Bug 853

Summary: PAM auth needs ChallengeResponseAuthentication enabled
Product: Portable OpenSSH Reporter: Luiz <leg>
Component: PAM supportAssignee: OpenSSH Bugzilla mailing list <openssh-bugs>
Status: CLOSED FIXED    
Severity: minor    
Priority: P5    
Version: 3.8.1p1   
Hardware: All   
OS: Linux   
Bug Depends on:    
Bug Blocks: 822    

Description Luiz 2004-04-29 02:49:47 AEST 
With "ChallengeResponseAuthentication no" on sshd_config, PAM authentication is
completely disabled. 
Most users won't realize it because sshd fallbacks to shadow auth, but aditional
restrictions on PAM conf will not work.  You can confirm this behavior by
enabling/disabling ChallengeResponseAuthentication and requiring pam_deny.so for
sshd auth. 

It was working on versions up to 3.7.1p2
Comment 1 Damien Miller 2004-04-29 07:46:46 AEST 
Additional PAM restrictions are still enabled, just not the PAM "password"
restrictions. I.e. account and session controls are still enforced.

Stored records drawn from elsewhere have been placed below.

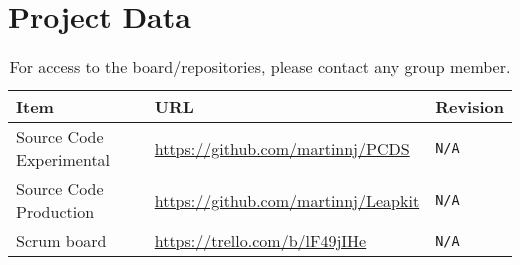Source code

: \section{Project Data}

\begin{table}[h!]
    \begin{tabular}{l|l|l}
        \textbf{Item}            & \textbf{URL}                              & \textbf{Revision}\\\hline
        Source Code Experimental & \url{https://github.com/martinnj/PCDS}    & \texttt{N/A}\\
        Source Code Production   & \url{https://github.com/martinnj/Leapkit} & \texttt{N/A}\\
        Scrum board              & \url{https://trello.com/b/lF49jIHe}       & \texttt{N/A}
    \end{tabular}
    \label{tab:projdata}
    \caption{For access to the board/repositories, please contact any group member.}
\end{table}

Besides, the comment for UsePAM in sshd_config is fairly clear (though not
completely explicit):

# Set this to 'yes' to enable PAM authentication (via challenge-response)
# and session processing. Depending on your PAM configuration, this may
# bypass the setting of 'PasswordAuthentication' and 'PermitEmptyPasswords'
Comment 2 Darren Tucker 2004-06-29 12:42:09 AEST 
This has been fixed, the development snapshots have SSH password authentication
via PAM too (using a "blind" conversation function).  This will be in the next
major release (ie 3.9x).

Please try a snapshot:
ftp://ftp.ca.openbsd.org/pub/OpenBSD/OpenSSH/portable/snapshot/
and re-open this bug if the problem is not resolved.